TASK INSTRUCTIONS: Across the entries below, determine how many lines include the word "Distribuzione". State only the resulting number.

===== PROVIDED DATA =====

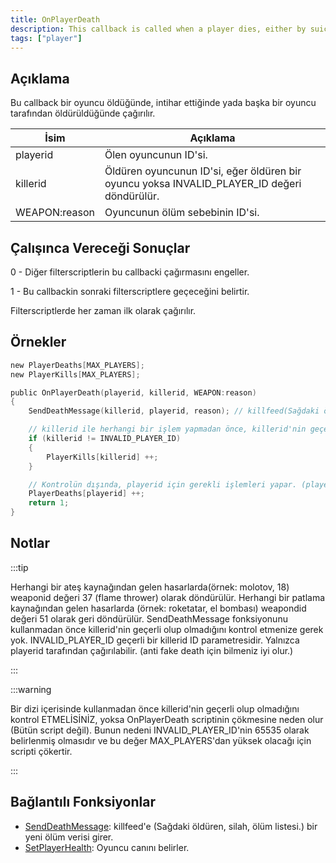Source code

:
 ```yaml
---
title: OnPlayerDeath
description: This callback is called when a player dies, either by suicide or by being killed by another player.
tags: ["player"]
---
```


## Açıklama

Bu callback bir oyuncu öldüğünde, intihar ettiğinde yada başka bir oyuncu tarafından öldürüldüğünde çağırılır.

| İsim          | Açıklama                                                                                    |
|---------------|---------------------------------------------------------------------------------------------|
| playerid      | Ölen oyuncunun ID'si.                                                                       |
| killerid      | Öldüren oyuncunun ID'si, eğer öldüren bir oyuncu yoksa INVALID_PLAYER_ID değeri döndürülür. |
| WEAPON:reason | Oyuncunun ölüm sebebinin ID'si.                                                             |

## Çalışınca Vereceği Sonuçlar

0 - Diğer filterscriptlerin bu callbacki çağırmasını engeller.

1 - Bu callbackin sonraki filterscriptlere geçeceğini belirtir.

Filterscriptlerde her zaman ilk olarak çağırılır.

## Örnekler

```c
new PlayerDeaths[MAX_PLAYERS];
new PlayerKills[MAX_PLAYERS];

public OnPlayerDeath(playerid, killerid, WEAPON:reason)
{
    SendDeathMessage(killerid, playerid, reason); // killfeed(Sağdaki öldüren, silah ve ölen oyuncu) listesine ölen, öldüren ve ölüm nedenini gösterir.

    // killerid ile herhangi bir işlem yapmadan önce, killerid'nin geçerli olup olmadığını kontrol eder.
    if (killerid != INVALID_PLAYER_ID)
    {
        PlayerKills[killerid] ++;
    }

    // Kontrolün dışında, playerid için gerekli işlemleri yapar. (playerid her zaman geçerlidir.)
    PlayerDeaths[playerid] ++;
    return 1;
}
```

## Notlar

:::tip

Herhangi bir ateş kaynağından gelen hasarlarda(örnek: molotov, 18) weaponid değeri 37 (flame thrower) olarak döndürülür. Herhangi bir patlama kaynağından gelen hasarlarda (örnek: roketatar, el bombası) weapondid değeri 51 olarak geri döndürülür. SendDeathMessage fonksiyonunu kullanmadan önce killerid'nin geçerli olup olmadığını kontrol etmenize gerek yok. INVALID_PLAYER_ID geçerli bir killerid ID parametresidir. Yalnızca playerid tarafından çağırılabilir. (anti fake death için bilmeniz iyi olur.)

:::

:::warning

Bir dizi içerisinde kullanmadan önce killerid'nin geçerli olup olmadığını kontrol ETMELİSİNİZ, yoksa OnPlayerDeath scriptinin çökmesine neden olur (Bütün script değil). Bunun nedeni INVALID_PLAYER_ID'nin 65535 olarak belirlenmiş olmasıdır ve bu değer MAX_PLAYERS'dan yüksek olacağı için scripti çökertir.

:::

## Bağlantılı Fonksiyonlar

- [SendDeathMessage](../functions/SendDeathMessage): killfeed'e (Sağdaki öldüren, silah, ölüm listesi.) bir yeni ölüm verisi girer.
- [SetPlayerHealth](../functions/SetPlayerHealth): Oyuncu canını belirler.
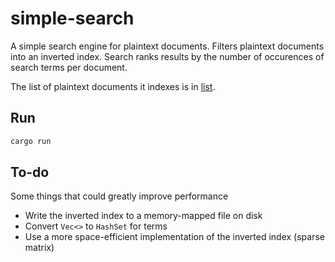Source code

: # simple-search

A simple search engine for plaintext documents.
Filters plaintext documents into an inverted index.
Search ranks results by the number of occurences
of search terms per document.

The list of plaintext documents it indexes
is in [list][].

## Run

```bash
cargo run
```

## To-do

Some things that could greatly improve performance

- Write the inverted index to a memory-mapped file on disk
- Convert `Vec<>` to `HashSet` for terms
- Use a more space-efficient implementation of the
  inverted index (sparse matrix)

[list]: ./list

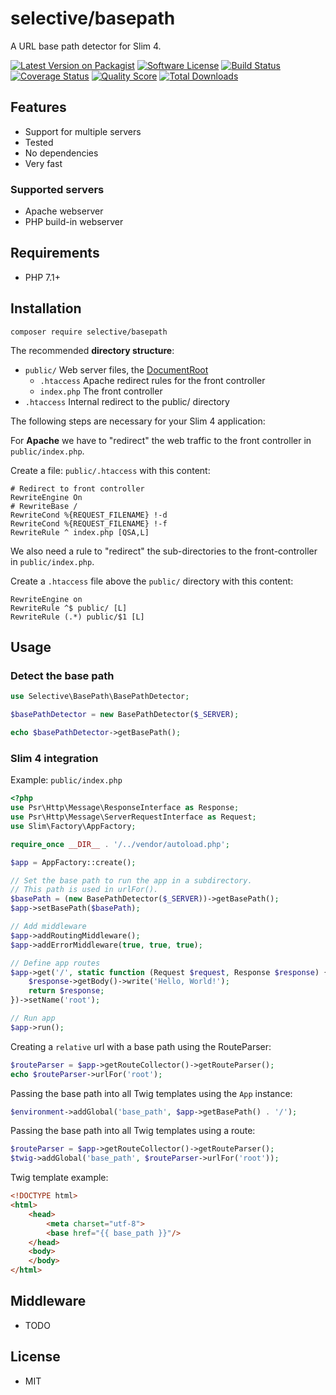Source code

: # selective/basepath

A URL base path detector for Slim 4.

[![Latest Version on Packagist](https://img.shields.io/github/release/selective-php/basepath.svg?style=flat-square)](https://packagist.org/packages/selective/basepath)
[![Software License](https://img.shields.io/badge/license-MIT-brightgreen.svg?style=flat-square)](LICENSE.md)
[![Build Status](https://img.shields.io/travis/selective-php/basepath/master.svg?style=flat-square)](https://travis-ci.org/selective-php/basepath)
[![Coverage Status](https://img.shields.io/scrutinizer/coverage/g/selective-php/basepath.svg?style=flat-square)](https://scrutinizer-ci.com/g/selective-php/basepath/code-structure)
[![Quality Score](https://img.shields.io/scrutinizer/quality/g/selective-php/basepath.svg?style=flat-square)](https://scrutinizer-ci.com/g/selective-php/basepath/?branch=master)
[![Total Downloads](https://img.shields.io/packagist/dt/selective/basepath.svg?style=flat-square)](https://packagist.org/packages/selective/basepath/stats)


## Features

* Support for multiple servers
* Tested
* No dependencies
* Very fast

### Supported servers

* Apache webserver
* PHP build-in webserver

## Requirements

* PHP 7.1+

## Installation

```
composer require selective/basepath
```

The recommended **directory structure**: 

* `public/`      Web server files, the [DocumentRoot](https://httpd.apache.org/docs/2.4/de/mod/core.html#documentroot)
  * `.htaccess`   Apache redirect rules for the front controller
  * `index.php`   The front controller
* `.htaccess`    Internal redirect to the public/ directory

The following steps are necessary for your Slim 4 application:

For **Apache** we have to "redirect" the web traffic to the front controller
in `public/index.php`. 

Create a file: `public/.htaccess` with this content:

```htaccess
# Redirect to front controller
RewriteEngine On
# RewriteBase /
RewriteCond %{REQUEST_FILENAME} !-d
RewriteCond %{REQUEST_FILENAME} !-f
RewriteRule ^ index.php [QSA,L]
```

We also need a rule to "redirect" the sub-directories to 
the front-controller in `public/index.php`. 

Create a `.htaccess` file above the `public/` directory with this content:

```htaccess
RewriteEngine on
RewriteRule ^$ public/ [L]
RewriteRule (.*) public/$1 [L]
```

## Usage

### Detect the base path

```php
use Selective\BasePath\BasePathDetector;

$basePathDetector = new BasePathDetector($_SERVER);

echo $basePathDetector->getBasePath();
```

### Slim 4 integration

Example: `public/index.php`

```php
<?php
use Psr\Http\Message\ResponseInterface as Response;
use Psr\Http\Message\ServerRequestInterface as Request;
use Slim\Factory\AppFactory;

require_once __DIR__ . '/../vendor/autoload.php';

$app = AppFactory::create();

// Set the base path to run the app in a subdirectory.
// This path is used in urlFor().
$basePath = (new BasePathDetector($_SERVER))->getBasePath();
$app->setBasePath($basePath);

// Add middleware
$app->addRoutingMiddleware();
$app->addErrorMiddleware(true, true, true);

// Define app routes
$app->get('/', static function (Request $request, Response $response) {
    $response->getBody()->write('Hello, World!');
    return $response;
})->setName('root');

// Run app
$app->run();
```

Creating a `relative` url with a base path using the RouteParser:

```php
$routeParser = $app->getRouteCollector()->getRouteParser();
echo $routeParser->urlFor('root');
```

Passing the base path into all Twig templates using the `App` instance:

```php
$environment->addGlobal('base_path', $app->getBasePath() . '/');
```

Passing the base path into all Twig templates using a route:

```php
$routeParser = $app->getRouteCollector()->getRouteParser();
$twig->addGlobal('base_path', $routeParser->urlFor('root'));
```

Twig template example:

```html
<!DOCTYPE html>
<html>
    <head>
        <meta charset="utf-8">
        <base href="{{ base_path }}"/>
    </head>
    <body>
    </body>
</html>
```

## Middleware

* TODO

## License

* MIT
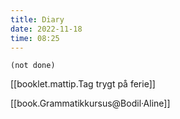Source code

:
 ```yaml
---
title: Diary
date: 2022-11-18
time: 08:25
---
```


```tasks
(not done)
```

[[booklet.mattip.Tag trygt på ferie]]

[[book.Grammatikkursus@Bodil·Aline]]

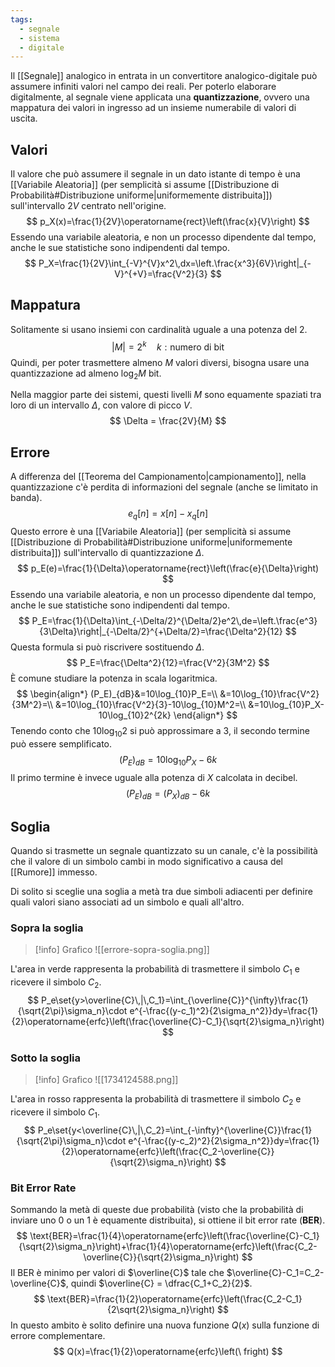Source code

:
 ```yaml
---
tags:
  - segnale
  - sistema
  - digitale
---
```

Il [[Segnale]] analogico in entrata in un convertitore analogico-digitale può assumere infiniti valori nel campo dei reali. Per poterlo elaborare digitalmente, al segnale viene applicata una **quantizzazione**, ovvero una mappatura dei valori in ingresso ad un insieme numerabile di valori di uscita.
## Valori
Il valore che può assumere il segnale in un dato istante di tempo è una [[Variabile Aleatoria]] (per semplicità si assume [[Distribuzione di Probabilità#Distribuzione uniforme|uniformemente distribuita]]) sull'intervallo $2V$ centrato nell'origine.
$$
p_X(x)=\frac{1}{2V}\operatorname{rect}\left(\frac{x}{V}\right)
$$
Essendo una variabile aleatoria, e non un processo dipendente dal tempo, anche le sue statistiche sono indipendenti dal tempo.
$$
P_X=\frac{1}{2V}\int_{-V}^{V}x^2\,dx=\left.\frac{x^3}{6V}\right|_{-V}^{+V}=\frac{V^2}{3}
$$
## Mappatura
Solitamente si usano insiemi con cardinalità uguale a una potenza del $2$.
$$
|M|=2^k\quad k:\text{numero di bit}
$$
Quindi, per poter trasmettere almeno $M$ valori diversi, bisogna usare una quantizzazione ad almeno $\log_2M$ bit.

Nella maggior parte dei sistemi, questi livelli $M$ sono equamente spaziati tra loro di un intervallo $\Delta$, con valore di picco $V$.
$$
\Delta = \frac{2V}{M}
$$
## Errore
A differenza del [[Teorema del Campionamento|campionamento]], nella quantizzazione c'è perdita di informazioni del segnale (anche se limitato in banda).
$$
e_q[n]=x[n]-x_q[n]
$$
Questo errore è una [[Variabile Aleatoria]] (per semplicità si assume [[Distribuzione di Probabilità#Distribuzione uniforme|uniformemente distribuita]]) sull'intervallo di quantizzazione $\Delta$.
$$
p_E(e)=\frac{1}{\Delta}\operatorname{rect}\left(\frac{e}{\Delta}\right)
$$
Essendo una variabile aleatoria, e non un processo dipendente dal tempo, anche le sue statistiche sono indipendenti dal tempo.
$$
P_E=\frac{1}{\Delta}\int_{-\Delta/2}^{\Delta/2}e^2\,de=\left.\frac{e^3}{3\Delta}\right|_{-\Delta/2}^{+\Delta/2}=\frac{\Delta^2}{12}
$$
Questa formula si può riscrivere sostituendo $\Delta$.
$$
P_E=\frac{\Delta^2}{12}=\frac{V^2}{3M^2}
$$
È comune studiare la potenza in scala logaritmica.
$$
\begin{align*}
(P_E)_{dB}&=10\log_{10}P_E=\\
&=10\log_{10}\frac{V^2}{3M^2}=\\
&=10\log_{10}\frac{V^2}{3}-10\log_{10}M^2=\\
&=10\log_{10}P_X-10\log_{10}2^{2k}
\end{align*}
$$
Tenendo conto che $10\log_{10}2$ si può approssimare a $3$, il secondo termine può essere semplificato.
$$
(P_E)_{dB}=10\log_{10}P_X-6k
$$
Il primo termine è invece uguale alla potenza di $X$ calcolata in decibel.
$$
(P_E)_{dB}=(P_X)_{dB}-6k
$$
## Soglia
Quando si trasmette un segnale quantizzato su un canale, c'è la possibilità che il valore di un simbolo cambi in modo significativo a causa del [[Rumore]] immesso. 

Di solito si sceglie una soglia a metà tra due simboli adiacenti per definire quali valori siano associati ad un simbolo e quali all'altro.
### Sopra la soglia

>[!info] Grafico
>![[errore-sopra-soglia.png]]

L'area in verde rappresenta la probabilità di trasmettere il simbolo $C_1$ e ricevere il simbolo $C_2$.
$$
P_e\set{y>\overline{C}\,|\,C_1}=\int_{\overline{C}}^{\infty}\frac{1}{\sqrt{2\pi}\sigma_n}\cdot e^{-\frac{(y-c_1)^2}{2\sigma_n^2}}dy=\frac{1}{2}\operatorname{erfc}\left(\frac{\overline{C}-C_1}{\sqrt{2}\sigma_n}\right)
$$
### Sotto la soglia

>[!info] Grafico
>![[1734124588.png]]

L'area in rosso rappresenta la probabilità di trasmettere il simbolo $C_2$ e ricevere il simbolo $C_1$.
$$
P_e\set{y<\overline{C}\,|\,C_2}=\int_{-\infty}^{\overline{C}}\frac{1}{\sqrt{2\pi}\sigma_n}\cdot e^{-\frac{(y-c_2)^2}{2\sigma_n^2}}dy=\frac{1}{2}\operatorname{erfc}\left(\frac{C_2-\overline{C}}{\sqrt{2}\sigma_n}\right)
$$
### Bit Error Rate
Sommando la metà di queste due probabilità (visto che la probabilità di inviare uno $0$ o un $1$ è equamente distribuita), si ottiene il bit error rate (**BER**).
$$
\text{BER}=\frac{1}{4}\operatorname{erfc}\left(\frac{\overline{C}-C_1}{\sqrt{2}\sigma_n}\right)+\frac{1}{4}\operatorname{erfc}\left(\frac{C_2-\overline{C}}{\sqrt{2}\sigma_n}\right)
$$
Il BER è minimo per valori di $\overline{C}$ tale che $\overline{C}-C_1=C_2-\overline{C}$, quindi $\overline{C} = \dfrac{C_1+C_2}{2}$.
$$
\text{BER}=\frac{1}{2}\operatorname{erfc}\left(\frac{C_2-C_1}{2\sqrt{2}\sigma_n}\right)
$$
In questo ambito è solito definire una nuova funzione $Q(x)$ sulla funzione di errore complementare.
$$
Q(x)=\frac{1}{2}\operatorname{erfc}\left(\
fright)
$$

=====

TASK OUTPUT: 2